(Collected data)

#####

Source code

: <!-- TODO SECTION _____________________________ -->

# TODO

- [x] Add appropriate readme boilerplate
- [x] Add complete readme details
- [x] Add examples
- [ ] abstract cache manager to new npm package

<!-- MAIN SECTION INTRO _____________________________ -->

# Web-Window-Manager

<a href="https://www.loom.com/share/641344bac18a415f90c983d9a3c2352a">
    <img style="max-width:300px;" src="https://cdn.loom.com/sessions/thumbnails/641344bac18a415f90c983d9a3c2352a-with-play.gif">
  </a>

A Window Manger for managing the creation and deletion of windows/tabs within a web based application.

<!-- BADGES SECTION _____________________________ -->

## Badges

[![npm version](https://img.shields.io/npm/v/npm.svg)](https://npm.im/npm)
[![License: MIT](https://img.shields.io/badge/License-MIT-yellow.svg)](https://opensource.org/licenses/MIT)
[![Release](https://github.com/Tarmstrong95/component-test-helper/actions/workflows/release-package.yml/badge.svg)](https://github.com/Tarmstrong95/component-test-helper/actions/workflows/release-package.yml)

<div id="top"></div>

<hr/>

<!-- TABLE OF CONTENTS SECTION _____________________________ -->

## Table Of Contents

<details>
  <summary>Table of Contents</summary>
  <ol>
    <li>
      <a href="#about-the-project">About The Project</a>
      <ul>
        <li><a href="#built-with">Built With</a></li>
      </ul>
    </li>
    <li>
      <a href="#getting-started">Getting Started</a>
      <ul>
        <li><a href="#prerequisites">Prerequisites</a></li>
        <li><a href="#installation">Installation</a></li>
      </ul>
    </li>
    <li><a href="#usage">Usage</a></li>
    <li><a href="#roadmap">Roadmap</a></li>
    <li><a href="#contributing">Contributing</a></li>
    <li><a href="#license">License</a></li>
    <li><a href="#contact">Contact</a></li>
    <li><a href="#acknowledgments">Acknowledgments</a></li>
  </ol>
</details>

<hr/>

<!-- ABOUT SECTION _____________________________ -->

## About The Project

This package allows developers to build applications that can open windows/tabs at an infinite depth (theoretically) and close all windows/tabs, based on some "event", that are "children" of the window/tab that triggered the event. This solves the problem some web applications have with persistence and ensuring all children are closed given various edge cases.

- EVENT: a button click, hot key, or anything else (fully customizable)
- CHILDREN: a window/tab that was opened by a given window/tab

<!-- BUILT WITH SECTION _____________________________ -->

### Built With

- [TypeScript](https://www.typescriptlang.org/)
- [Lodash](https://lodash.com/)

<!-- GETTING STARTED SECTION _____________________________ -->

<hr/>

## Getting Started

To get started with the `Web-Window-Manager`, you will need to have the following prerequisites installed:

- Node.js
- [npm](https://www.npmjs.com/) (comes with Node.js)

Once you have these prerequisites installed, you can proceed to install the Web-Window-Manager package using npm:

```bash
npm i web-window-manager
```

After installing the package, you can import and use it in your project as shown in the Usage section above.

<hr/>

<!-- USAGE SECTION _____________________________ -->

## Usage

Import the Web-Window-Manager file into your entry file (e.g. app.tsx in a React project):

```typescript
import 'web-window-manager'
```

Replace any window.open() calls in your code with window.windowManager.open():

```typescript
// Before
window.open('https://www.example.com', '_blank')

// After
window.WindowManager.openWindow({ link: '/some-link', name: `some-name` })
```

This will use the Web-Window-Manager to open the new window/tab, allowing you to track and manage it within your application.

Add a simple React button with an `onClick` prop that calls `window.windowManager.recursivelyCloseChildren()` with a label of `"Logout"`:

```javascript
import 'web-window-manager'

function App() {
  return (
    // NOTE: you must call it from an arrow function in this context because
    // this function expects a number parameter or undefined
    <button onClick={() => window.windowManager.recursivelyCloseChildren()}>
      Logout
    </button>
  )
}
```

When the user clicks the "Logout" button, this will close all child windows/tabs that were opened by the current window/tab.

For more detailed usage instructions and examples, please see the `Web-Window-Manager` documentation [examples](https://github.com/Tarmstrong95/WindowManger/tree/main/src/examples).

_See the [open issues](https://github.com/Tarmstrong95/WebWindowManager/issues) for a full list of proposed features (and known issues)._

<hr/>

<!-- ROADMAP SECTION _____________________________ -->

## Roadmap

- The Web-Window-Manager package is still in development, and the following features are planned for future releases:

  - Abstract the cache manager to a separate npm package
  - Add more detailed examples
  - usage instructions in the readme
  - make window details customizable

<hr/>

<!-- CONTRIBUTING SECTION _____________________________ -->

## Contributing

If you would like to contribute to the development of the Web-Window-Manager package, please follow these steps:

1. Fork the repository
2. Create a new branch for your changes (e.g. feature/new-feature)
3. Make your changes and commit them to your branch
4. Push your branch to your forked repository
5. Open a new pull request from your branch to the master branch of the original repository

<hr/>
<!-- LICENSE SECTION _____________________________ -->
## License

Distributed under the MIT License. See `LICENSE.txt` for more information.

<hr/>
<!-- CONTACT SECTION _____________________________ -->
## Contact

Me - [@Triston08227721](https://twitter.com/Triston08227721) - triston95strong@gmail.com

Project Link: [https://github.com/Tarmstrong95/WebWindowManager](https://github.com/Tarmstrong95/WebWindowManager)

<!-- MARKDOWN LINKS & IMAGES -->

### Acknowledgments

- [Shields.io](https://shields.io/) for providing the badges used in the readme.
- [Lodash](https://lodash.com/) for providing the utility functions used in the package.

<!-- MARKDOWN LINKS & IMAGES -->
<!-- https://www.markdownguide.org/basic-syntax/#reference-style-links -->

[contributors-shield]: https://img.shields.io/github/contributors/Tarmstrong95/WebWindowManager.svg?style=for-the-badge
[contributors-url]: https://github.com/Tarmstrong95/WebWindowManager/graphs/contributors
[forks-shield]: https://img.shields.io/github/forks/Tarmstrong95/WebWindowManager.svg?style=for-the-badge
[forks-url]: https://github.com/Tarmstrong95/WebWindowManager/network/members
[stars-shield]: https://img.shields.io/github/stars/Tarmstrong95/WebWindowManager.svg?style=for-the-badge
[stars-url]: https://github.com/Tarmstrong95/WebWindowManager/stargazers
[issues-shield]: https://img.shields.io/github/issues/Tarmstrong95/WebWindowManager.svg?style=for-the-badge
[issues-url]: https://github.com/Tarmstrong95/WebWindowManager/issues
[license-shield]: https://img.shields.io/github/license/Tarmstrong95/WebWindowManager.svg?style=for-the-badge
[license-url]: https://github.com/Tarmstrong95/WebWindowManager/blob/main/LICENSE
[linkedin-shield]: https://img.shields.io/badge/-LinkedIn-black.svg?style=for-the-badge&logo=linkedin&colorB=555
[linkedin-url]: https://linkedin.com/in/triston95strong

#####

[What you need to do]: Go through the entries above and restate each one exactly.

[Task answer]:
Source code

: <!-- TODO SECTION _____________________________ -->

# TODO

- [x] Add appropriate readme boilerplate
- [x] Add complete readme details
- [x] Add examples
- [ ] abstract cache manager to new npm package

<!-- MAIN SECTION INTRO _____________________________ -->

# Web-Window-Manager

<a href="https://www.loom.com/share/641344bac18a415f90c983d9a3c2352a">
    <img style="max-width:300px;" src="https://cdn.loom.com/sessions/thumbnails/641344bac18a415f90c983d9a3c2352a-with-play.gif">
  </a>

A Window Manger for managing the creation and deletion of windows/tabs within a web based application.

<!-- BADGES SECTION _____________________________ -->

## Badges

[![npm version](https://img.shields.io/npm/v/npm.svg)](https://npm.im/npm)
[![License: MIT](https://img.shields.io/badge/License-MIT-yellow.svg)](https://opensource.org/licenses/MIT)
[![Release](https://github.com/Tarmstrong95/component-test-helper/actions/workflows/release-package.yml/badge.svg)](https://github.com/Tarmstrong95/component-test-helper/actions/workflows/release-package.yml)

<div id="top"></div>

<hr/>

<!-- TABLE OF CONTENTS SECTION _____________________________ -->

## Table Of Contents

<details>
  <summary>Table of Contents</summary>
  <ol>
    <li>
      <a href="#about-the-project">About The Project</a>
      <ul>
        <li><a href="#built-with">Built With</a></li>
      </ul>
    </li>
    <li>
      <a href="#getting-started">Getting Started</a>
      <ul>
        <li><a href="#prerequisites">Prerequisites</a></li>
        <li><a href="#installation">Installation</a></li>
      </ul>
    </li>
    <li><a href="#usage">Usage</a></li>
    <li><a href="#roadmap">Roadmap</a></li>
    <li><a href="#contributing">Contributing</a></li>
    <li><a href="#license">License</a></li>
    <li><a href="#contact">Contact</a></li>
    <li><a href="#acknowledgments">Acknowledgments</a></li>
  </ol>
</details>

<hr/>

<!-- ABOUT SECTION _____________________________ -->

## About The Project

This package allows developers to build applications that can open windows/tabs at an infinite depth (theoretically) and close all windows/tabs, based on some "event", that are "children" of the window/tab that triggered the event. This solves the problem some web applications have with persistence and ensuring all children are closed given various edge cases.

- EVENT: a button click, hot key, or anything else (fully customizable)
- CHILDREN: a window/tab that was opened by a given window/tab

<!-- BUILT WITH SECTION _____________________________ -->

### Built With

- [TypeScript](https://www.typescriptlang.org/)
- [Lodash](https://lodash.com/)

<!-- GETTING STARTED SECTION _____________________________ -->

<hr/>

## Getting Started

To get started with the `Web-Window-Manager`, you will need to have the following prerequisites installed:

- Node.js
- [npm](https://www.npmjs.com/) (comes with Node.js)

Once you have these prerequisites installed, you can proceed to install the Web-Window-Manager package using npm:

```bash
npm i web-window-manager
```

After installing the package, you can import and use it in your project as shown in the Usage section above.

<hr/>

<!-- USAGE SECTION _____________________________ -->

## Usage

Import the Web-Window-Manager file into your entry file (e.g. app.tsx in a React project):

```typescript
import 'web-window-manager'
```

Replace any window.open() calls in your code with window.windowManager.open():

```typescript
// Before
window.open('https://www.example.com', '_blank')

// After
window.WindowManager.openWindow({ link: '/some-link', name: `some-name` })
```

This will use the Web-Window-Manager to open the new window/tab, allowing you to track and manage it within your application.

Add a simple React button with an `onClick` prop that calls `window.windowManager.recursivelyCloseChildren()` with a label of `"Logout"`:

```javascript
import 'web-window-manager'

function App() {
  return (
    // NOTE: you must call it from an arrow function in this context because
    // this function expects a number parameter or undefined
    <button onClick={() => window.windowManager.recursivelyCloseChildren()}>
      Logout
    </button>
  )
}
```

When the user clicks the "Logout" button, this will close all child windows/tabs that were opened by the current window/tab.

For more detailed usage instructions and examples, please see the `Web-Window-Manager` documentation [examples](https://github.com/Tarmstrong95/WindowManger/tree/main/src/examples).

_See the [open issues](https://github.com/Tarmstrong95/WebWindowManager/issues) for a full list of proposed features (and known issues)._

<hr/>

<!-- ROADMAP SECTION _____________________________ -->

## Roadmap

- The Web-Window-Manager package is still in development, and the following features are planned for future releases:

  - Abstract the cache manager to a separate npm package
  - Add more detailed examples
  - usage instructions in the readme
  - make window details customizable

<hr/>

<!-- CONTRIBUTING SECTION _____________________________ -->

## Contributing

If you would like to contribute to the development of the Web-Window-Manager package, please follow these steps:

1. Fork the repository
2. Create a new branch for your changes (e.g. feature/new-feature)
3. Make your changes and commit them to your branch
4. Push your branch to your forked repository
5. Open a new pull request from your branch to the master branch of the original repository

<hr/>
<!-- LICENSE SECTION _____________________________ -->
## License

Distributed under the MIT License. See `LICENSE.txt` for more information.

<hr/>
<!-- CONTACT SECTION _____________________________ -->
## Contact

Me - [@Triston08227721](https://twitter.com/Triston08227721) - triston95strong@gmail.com

Project Link: [https://github.com/Tarmstrong95/WebWindowManager](https://github.com/Tarmstrong95/WebWindowManager)

<!-- MARKDOWN LINKS & IMAGES -->

### Acknowledgments

- [Shields.io](https://shields.io/) for providing the badges used in the readme.
- [Lodash](https://lodash.com/) for providing the utility functions used in the package.

<!-- MARKDOWN LINKS & IMAGES -->
<!-- https://www.markdownguide.org/basic-syntax/#reference-style-links -->

[contributors-shield]: https://img.shields.io/github/contributors/Tarmstrong95/WebWindowManager.svg?style=for-the-badge
[contributors-url]: https://github.com/Tarmstrong95/WebWindowManager/graphs/contributors
[forks-shield]: https://img.shields.io/github/forks/Tarmstrong95/WebWindowManager.svg?style=for-the-badge
[forks-url]: https://github.com/Tarmstrong95/WebWindowManager/network/members
[stars-shield]: https://img.shields.io/github/stars/Tarmstrong95/WebWindowManager.svg?style=for-the-badge
[stars-url]: https://github.com/Tarmstrong95/WebWindowManager/stargazers
[issues-shield]: https://img.shields.io/github/issues/Tarmstrong95/WebWindowManager.svg?style=for-the-badge
[issues-url]: https://github.com/Tarmstrong95/WebWindowManager/issues
[license-shield]: https://img.shields.io/github/license/Tarmstrong95/WebWindowManager.svg?style=for-the-badge
[license-url]: https://github.com/Tarmstrong95/WebWindowManager/blob/main/LICENSE
[linkedin-shield]: https://img.shields.io/badge/-LinkedIn-black.svg?style=for-the-badge&logo=linkedin&colorB=555
[linkedin-url]: https://linkedin.com/in/triston95strong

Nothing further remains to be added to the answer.